## EXERCISE DETAILS
Each line of the listing that includes the string "должны" is to be identified and copied.

*** Opening of MATERIAL FOR THIS EXERCISE ***

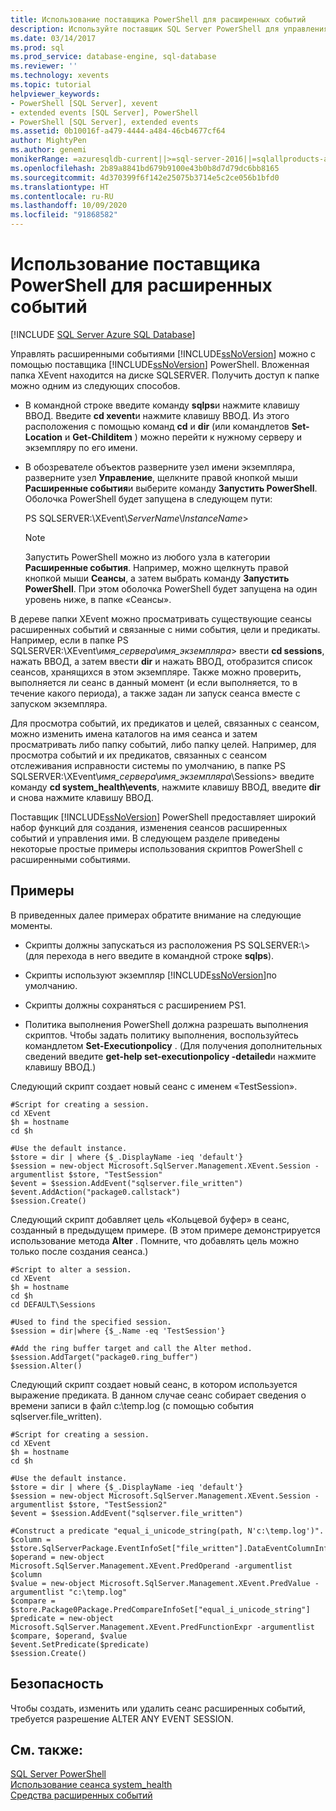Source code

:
 ```yaml
---
title: Использование поставщика PowerShell для расширенных событий
description: Используйте поставщик SQL Server PowerShell для управления расширенными событиями SQL Server. В этой статье приводятся примеры создания и изменения сеансов, а также управления ими.
ms.date: 03/14/2017
ms.prod: sql
ms.prod_service: database-engine, sql-database
ms.reviewer: ''
ms.technology: xevents
ms.topic: tutorial
helpviewer_keywords:
- PowerShell [SQL Server], xevent
- extended events [SQL Server], PowerShell
- PowerShell [SQL Server], extended events
ms.assetid: 0b10016f-a479-4444-a484-46cb4677cf64
author: MightyPen
ms.author: genemi
monikerRange: =azuresqldb-current||>=sql-server-2016||=sqlallproducts-allversions||>=sql-server-linux-2017||=azuresqldb-mi-current
ms.openlocfilehash: 2b89a8841bd679b9100e43b0b8d7d79dc6bb8165
ms.sourcegitcommit: 4d370399f6f142e25075b3714e5c2ce056b1bfd0
ms.translationtype: HT
ms.contentlocale: ru-RU
ms.lasthandoff: 10/09/2020
ms.locfileid: "91868582"
---
```

# <a name="use-the-powershell-provider-for-extended-events"></a>Использование поставщика PowerShell для расширенных событий

[!INCLUDE [SQL Server Azure SQL Database](../../includes/applies-to-version/sql-asdb.md)]

  Управлять расширенными событиями [!INCLUDE[ssNoVersion](../../includes/ssnoversion-md.md)] можно с помощью поставщика [!INCLUDE[ssNoVersion](../../includes/ssnoversion-md.md)] PowerShell. Вложенная папка XEvent находится на диске SQLSERVER. Получить доступ к папке можно одним из следующих способов.  
  
-   В командной строке введите команду **sqlps**и нажмите клавишу ВВОД. Введите **cd xevent**и нажмите клавишу ВВОД. Из этого расположения с помощью команд **cd** и **dir** (или командлетов **Set-Location** и **Get-Childitem** ) можно перейти к нужному серверу и экземпляру по его имени.  
  
-   В обозревателе объектов разверните узел имени экземпляра, разверните узел **Управление**, щелкните правой кнопкой мыши **Расширенные события**и выберите команду **Запустить PowerShell**. Оболочка PowerShell будет запущена в следующем пути:  
  
     PS SQLSERVER:\XEvent\\*ServerName*\\*InstanceName*>  
  
    > [!NOTE]  
    >  Запустить PowerShell можно из любого узла в категории **Расширенные события**. Например, можно щелкнуть правой кнопкой мыши **Сеансы**, а затем выбрать команду **Запустить PowerShell**. При этом оболочка PowerShell будет запущена на один уровень ниже, в папке «Сеансы».  
  
 В дереве папки XEvent можно просматривать существующие сеансы расширенных событий и связанные с ними события, цели и предикаты. Например, если в папке PS SQLSERVER:\XEvent\\*имя_сервера*\\*имя_экземпляра*> ввести **cd sessions**, нажать ВВОД, а затем ввести **dir** и нажать ВВОД, отобразится список сеансов, хранящихся в этом экземпляре. Также можно проверить, выполняется ли сеанс в данный момент (и если выполняется, то в течение какого периода), а также задан ли запуск сеанса вместе с запуском экземпляра.  
  
 Для просмотра событий, их предикатов и целей, связанных с сеансом, можно изменить имена каталогов на имя сеанса и затем просматривать либо папку событий, либо папку целей. Например, для просмотра событий и их предикатов, связанных с сеансом отслеживания исправности системы по умолчанию, в папке PS SQLSERVER:\XEvent\\*имя_сервера*\\*имя_экземпляра*\Sessions> введите команду **cd system_health\events**, нажмите клавишу ВВОД, введите **dir** и снова нажмите клавишу ВВОД.  
  
 Поставщик [!INCLUDE[ssNoVersion](../../includes/ssnoversion-md.md)] PowerShell предоставляет широкий набор функций для создания, изменения сеансов расширенных событий и управления ими. В следующем разделе приведены некоторые простые примеры использования скриптов PowerShell с расширенными событиями.  
  
## <a name="examples"></a>Примеры  
 В приведенных далее примерах обратите внимание на следующие моменты.  
  
-   Скрипты должны запускаться из расположения PS SQLSERVER:\\> (для перехода в него введите в командной строке **sqlps**).  
  
-   Скрипты используют экземпляр [!INCLUDE[ssNoVersion](../../includes/ssnoversion-md.md)]по умолчанию.  
  
-   Скрипты должны сохраняться с расширением PS1.  
  
-   Политика выполнения PowerShell должна разрешать выполнения скриптов. Чтобы задать политику выполнения, воспользуйтесь командлетом **Set-Executionpolicy** . (Для получения дополнительных сведений введите **get-help set-executionpolicy -detailed**и нажмите клавишу ВВОД.)  
  
 Следующий скрипт создает новый сеанс с именем «TestSession».  
  
```  
#Script for creating a session.  
cd XEvent  
$h = hostname  
cd $h  
  
#Use the default instance.  
$store = dir | where {$_.DisplayName -ieq 'default'}  
$session = new-object Microsoft.SqlServer.Management.XEvent.Session -argumentlist $store, "TestSession"  
$event = $session.AddEvent("sqlserver.file_written")  
$event.AddAction("package0.callstack")  
$session.Create()  
```  
  
 Следующий скрипт добавляет цель «Кольцевой буфер» в сеанс, созданный в предыдущем примере. (В этом примере демонстрируется использование метода **Alter** . Помните, что добавлять цель можно только после создания сеанса.)  
  
```  
#Script to alter a session.  
cd XEvent  
$h = hostname  
cd $h  
cd DEFAULT\Sessions  
  
#Used to find the specified session.  
$session = dir|where {$_.Name -eq 'TestSession'}  
  
#Add the ring buffer target and call the Alter method.  
$session.AddTarget("package0.ring_buffer")  
$session.Alter()  
```  
  
 Следующий скрипт создает новый сеанс, в котором используется выражение предиката. В данном случае сеанс собирает сведения о времени записи в файл c:\temp.log (с помощью события sqlserver.file_written).  
  
```  
#Script for creating a session.  
cd XEvent  
$h = hostname  
cd $h  
  
#Use the default instance.  
$store = dir | where {$_.DisplayName -ieq 'default'}  
$session = new-object Microsoft.SqlServer.Management.XEvent.Session -argumentlist $store, "TestSession2"  
$event = $session.AddEvent("sqlserver.file_written")  
  
#Construct a predicate "equal_i_unicode_string(path, N'c:\temp.log')".  
$column = $store.SqlServerPackage.EventInfoSet["file_written"].DataEventColumnInfoSet["path"]  
$operand = new-object Microsoft.SqlServer.Management.XEvent.PredOperand -argumentlist $column  
$value = new-object Microsoft.SqlServer.Management.XEvent.PredValue -argumentlist "c:\temp.log"  
$compare = $store.Package0Package.PredCompareInfoSet["equal_i_unicode_string"]  
$predicate = new-object Microsoft.SqlServer.Management.XEvent.PredFunctionExpr -argumentlist $compare, $operand, $value  
$event.SetPredicate($predicate)  
$session.Create()  
```  
  
## <a name="security"></a>Безопасность  
 Чтобы создать, изменить или удалить сеанс расширенных событий, требуется разрешение ALTER ANY EVENT SESSION.  
  
## <a name="see-also"></a>См. также:  
 [SQL Server PowerShell](../../powershell/sql-server-powershell.md)   
 [Использование сеанса system_health](../../relational-databases/extended-events/use-the-system-health-session.md)   
 [Средства расширенных событий](../../relational-databases/extended-events/extended-events-tools.md)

*** Close of MATERIAL FOR THIS EXERCISE ***

## EXERCISE RESPONSE
-   Скрипты должны запускаться из расположения PS SQLSERVER:\\> (для перехода в него введите в командной строке **sqlps**).  
-   Скрипты должны сохраняться с расширением PS1.  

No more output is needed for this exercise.